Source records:
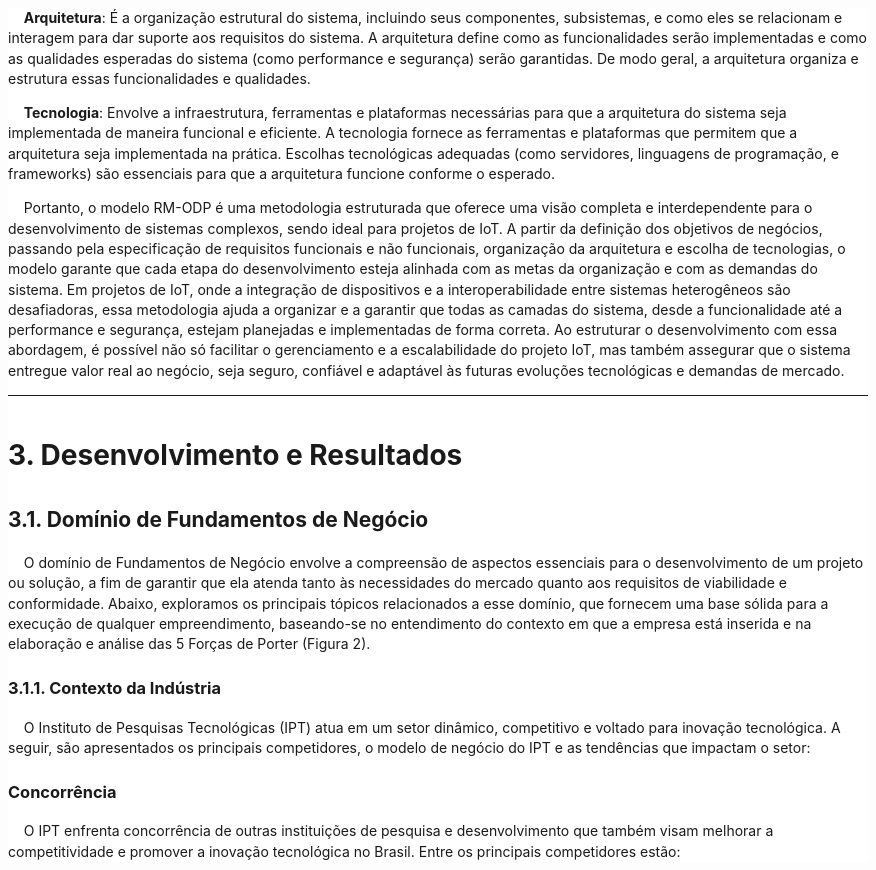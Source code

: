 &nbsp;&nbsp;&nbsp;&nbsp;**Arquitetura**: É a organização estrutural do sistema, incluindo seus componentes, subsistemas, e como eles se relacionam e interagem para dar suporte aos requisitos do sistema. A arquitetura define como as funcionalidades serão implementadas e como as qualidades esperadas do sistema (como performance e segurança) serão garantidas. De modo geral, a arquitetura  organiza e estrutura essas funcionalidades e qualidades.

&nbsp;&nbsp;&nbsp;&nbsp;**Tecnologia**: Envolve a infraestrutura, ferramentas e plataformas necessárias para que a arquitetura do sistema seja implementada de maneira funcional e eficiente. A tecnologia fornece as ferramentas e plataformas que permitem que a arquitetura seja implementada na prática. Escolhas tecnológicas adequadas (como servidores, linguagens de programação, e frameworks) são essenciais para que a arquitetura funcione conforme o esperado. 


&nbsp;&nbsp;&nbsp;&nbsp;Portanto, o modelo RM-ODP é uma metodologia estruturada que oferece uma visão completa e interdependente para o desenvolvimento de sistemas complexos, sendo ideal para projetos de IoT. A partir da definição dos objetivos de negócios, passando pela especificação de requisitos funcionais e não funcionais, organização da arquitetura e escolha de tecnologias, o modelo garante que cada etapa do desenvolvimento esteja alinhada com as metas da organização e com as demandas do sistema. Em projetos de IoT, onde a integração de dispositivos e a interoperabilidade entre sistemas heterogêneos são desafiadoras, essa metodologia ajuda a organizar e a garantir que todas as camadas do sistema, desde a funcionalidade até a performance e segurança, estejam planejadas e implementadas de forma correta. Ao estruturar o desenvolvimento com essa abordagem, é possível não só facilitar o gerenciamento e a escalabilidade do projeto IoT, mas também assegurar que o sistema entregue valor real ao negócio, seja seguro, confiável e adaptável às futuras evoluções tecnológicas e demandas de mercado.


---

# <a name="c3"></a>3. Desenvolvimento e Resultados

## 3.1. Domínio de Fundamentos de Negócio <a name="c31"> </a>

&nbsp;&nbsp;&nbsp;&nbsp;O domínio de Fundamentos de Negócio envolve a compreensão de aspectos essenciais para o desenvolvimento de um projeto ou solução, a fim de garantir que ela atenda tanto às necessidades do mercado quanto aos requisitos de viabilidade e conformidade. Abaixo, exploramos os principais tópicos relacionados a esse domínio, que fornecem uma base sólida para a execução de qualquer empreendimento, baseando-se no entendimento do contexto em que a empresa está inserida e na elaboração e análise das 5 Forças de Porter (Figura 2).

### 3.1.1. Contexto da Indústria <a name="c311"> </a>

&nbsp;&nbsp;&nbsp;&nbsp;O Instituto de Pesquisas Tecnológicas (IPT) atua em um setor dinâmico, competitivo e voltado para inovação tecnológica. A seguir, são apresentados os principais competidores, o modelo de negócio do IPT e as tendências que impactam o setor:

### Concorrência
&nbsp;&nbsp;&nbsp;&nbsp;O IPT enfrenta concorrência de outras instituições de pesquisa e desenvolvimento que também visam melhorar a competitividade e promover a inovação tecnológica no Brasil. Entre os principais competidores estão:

...

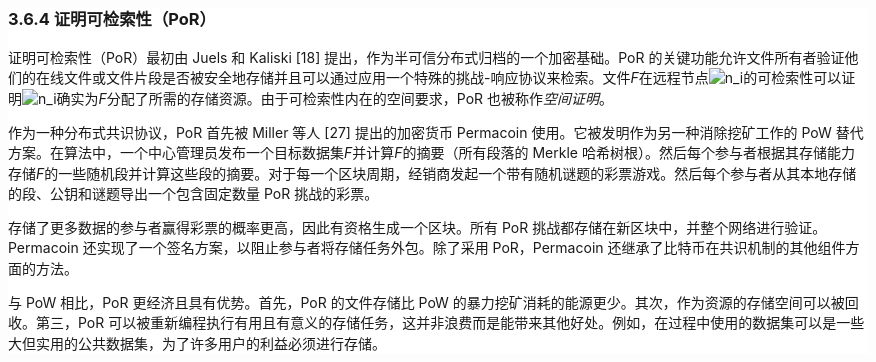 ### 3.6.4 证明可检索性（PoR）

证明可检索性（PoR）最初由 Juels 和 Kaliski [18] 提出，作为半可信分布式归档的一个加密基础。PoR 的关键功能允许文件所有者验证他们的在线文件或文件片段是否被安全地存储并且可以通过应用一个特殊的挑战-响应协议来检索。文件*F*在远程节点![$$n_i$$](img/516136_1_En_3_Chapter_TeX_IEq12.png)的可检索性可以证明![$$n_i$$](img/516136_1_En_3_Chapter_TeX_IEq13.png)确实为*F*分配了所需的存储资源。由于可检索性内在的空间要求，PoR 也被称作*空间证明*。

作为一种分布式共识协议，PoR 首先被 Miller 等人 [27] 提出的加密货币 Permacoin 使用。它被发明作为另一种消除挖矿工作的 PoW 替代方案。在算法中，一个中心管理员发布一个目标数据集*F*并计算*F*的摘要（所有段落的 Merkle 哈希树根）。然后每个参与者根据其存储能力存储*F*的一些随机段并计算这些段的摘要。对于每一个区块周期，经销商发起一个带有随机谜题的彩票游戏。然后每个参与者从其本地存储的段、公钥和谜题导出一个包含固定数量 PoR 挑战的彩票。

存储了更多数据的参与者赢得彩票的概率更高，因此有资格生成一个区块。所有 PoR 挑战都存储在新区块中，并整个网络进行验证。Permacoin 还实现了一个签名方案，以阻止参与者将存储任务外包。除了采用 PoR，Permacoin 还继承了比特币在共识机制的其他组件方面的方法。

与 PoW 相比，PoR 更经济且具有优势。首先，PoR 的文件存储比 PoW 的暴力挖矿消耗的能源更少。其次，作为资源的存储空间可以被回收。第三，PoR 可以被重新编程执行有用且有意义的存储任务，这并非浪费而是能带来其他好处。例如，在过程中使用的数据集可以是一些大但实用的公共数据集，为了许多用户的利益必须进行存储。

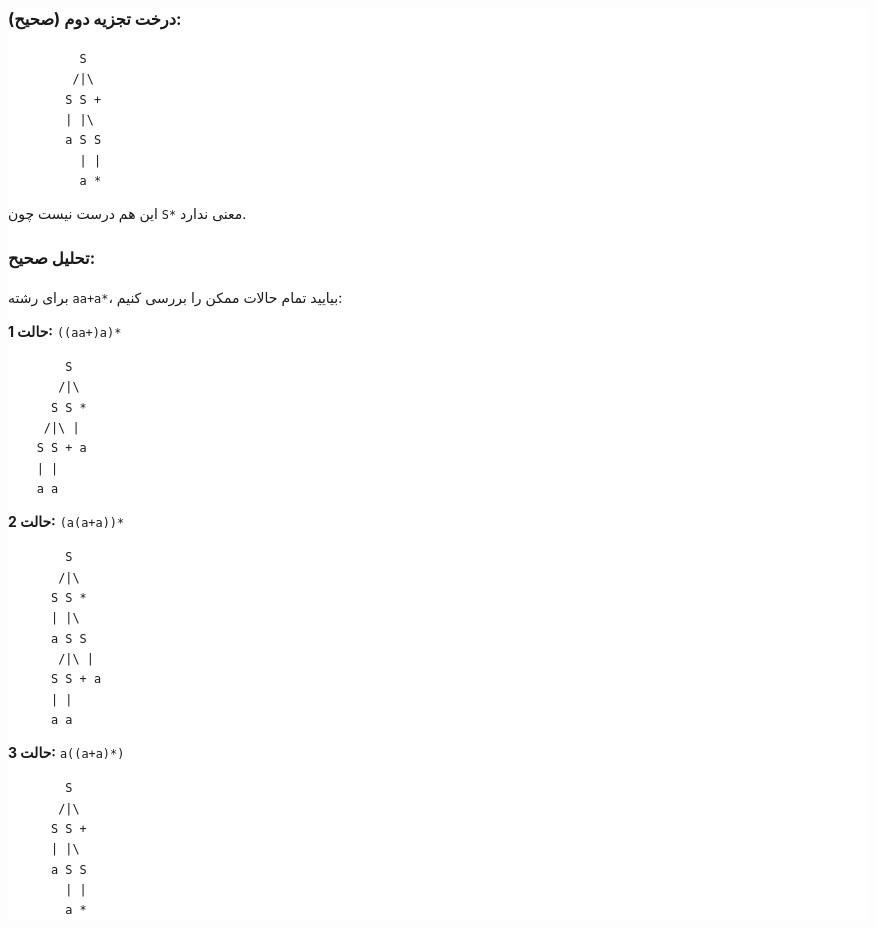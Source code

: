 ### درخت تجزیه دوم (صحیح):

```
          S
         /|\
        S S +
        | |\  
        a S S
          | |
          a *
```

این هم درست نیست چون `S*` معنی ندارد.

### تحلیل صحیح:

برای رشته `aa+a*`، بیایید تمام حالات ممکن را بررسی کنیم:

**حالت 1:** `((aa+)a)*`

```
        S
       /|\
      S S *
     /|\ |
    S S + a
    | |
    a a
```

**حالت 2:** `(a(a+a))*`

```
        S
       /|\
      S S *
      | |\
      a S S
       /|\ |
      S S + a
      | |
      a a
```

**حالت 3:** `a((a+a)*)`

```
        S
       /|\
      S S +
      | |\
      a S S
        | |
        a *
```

- Required work -
If a line above contains the word "como", list it.

- Expected output -
: &nbsp;&nbsp;&nbsp;&nbsp;**Arquitetura**: É a organização estrutural do sistema, incluindo seus componentes, subsistemas, e como eles se relacionam e interagem para dar suporte aos requisitos do sistema. A arquitetura define como as funcionalidades serão implementadas e como as qualidades esperadas do sistema (como performance e segurança) serão garantidas. De modo geral, a arquitetura  organiza e estrutura essas funcionalidades e qualidades.
&nbsp;&nbsp;&nbsp;&nbsp;**Tecnologia**: Envolve a infraestrutura, ferramentas e plataformas necessárias para que a arquitetura do sistema seja implementada de maneira funcional e eficiente. A tecnologia fornece as ferramentas e plataformas que permitem que a arquitetura seja implementada na prática. Escolhas tecnológicas adequadas (como servidores, linguagens de programação, e frameworks) são essenciais para que a arquitetura funcione conforme o esperado. 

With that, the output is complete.